Carell gets out of The Office (for good!) and hits the big screen this summer as Gru – who wants to be the world's greatest villain but instead becomes a doting dad to three orphan girls- in Despicable Me, arriving in theaters July 9.
What's the one thing that could make him a cooler dad than he is? Well, if he'd played a minion.
SheKnows: Your kids are six and nine, have they seen the film?
Steve Carell: They saw it a couple of weeks ago and loved it. Although my six-year-old son said, 'It was great, but why didn't you play a minion?' He thought they were so cool. I'm that close to being cool in my kids' eyes - if only I had been a minion.
SheKnows: How did you bring being a dad to the role of Gru?
Steve Carell: That's part of what interested me in the first place. It's the quintessential story of becoming a parent. It's someone who has their life structured the way they want it to be and then you introduce kids and everything changes. And you can't explain to someone who's about to have kids how it's going to change. I've tried but I've given up at this point because it's a different scenario for everybody. But the common thread is that it changes everything.
SheKnows: How does becoming a parent change things?
Steve Carell: It changes how you feel about yourself, your work and your life and how you view the world around you. And to watch a super villain go through that, I thought was really funny. When I first saw the movie I saw a rough version of it and I got all welled up at the end. When I went the second time with my kids, I said 'Nope, I'm not going to get teary-eyed this time' but I did again. It's because that character definitely goes through what a parent goes through. Finding the power of that connection with your kids is overwhelming and there's nothing else like it.
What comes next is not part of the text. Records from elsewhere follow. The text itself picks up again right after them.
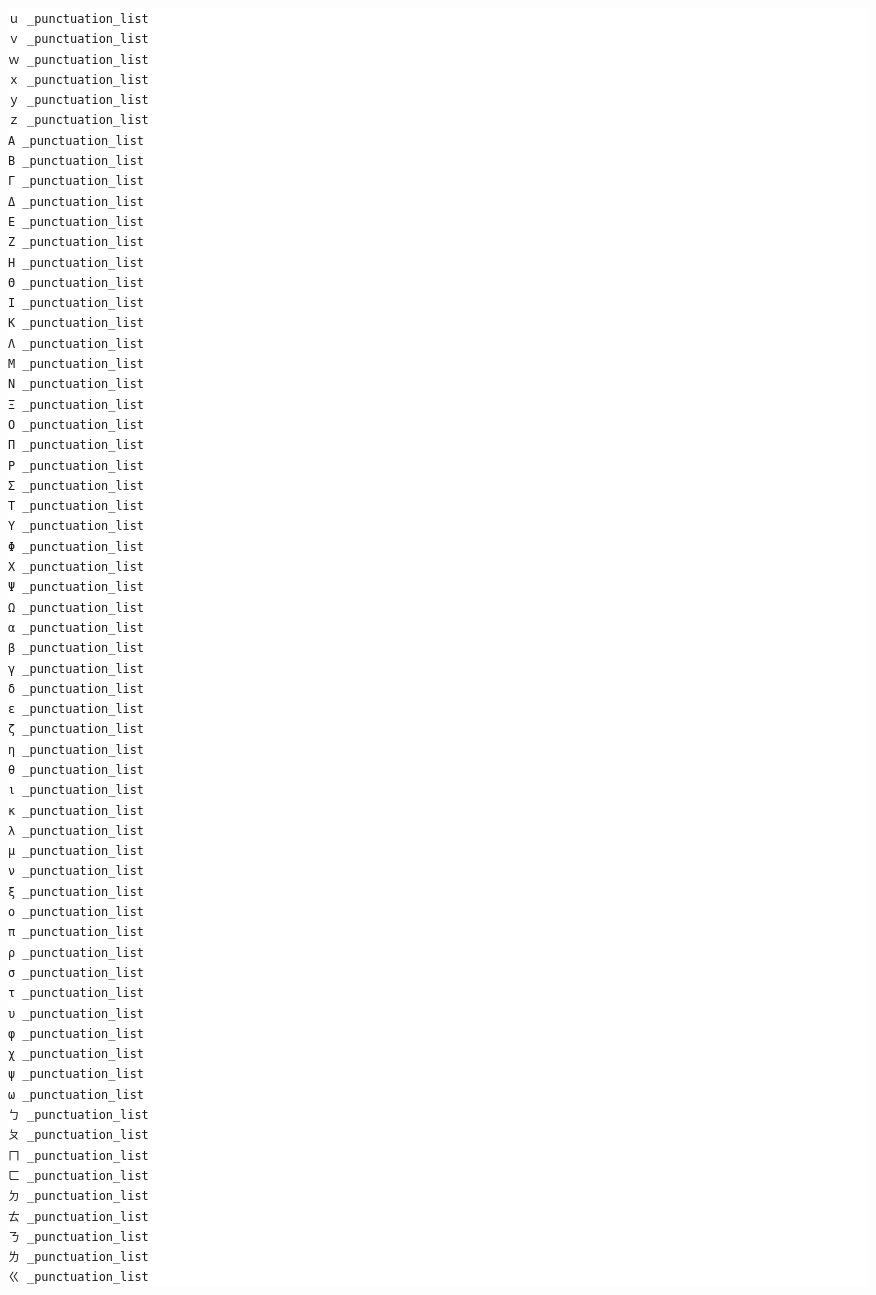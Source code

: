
 ```
ｕ _punctuation_list
ｖ _punctuation_list
ｗ _punctuation_list
ｘ _punctuation_list
ｙ _punctuation_list
ｚ _punctuation_list
Α _punctuation_list
Β _punctuation_list
Γ _punctuation_list
Δ _punctuation_list
Ε _punctuation_list
Ζ _punctuation_list
Η _punctuation_list
Θ _punctuation_list
Ι _punctuation_list
Κ _punctuation_list
Λ _punctuation_list
Μ _punctuation_list
Ν _punctuation_list
Ξ _punctuation_list
Ο _punctuation_list
Π _punctuation_list
Ρ _punctuation_list
Σ _punctuation_list
Τ _punctuation_list
Υ _punctuation_list
Φ _punctuation_list
Χ _punctuation_list
Ψ _punctuation_list
Ω _punctuation_list
α _punctuation_list
β _punctuation_list
γ _punctuation_list
δ _punctuation_list
ε _punctuation_list
ζ _punctuation_list
η _punctuation_list
θ _punctuation_list
ι _punctuation_list
κ _punctuation_list
λ _punctuation_list
μ _punctuation_list
ν _punctuation_list
ξ _punctuation_list
ο _punctuation_list
π _punctuation_list
ρ _punctuation_list
σ _punctuation_list
τ _punctuation_list
υ _punctuation_list
φ _punctuation_list
χ _punctuation_list
ψ _punctuation_list
ω _punctuation_list
ㄅ _punctuation_list
ㄆ _punctuation_list
ㄇ _punctuation_list
ㄈ _punctuation_list
ㄉ _punctuation_list
ㄊ _punctuation_list
ㄋ _punctuation_list
ㄌ _punctuation_list
ㄍ _punctuation_list
```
SheKnows: What's your favorite thing about the movie?
Steve Carell: It's a really simple story and yet it has a lot of action - that's what's fun about it, too. I think boys and girls will both like it. It has a lot of action and gadgets and contraptions which I think boys will tend to gravitate to.
SheKnows: If you could invent something like in the movie what would it be?
Steve Carell: A make my own dinner gun.
SheKnows: How would you describe yourself as a dad? Are you the funny man or the strict parent?
Steve Carell: I try to be a hybrid of those things. You're walking a fine line there because you want your kids to have the respect but you don't want to coddle them. And you don't want to be there buddy, but you do. You want to have that connection but you also want them to respect when you have to draw that line. But we also laugh a lot and as a family we are pretty silly. I think the trickiest thing that my wife and I try to do is present that united front because kids are very cagey. They'll ask one parent and then go around to the other and try to work the same thing on the other side. So it's a matter of having that communication with your spouse and knowing what the parameters are.
SheKnows: Do you see your sense of humor coming out in your kids?
Steve Carell: Absolutely. They understand irony at age six and nine, but in a really sweet way. They aren't jaded or weird they just have a good sense of themselves and they don't take themselves too seriously, which I like and I think is important.
SheKnows: Is there anything you do as a parent that you never thought you would ?
Steve Carell: Oh all the time. I here myself saying things like, 'I'm going to pull this car over' and that was such a benign threat from my parents. But I hear that and I'm like
'Really that's become me?' Just the same kind of phrases popping up all the time.
SheKnows: Do you find yourself being protective of your kids like Gru becomes in the movie?
Steve Carell: When Gru knows those kids are in jeopardy… I'm actually welling up thinking about it… because as a parent you would throw yourself under a bus for your kids and not even think about it and there wouldn't be a second of doubt or hesitation.
SheKnows: What kind of stories to you read to your kids? Do you do voices?
Steve Carell: We read to our kids every night and now my daughter reads to me. Generally, my wife puts my son to bed and I put my daughter to bed and we have stacks of books that we always cycle through. And my son, after he is read to and lights go out, he demands a story that involves a hamster. My wife has to tell him a hamster story every night, or sometimes I tell it, but we are running out of scenarios - hamster on the moon and there are very specific things he wants the hamster to accomplish. To me that's one of the greatest things about working here in town. I have done a couple of movies out of town, because to be home while they are little - you never get that time back. And I'm always trying to memorize those moments, too. The other night my daughter was at a sleepover and I walked by her door and she's not there and it kind of shakes your world. In not too many years, that will be the case.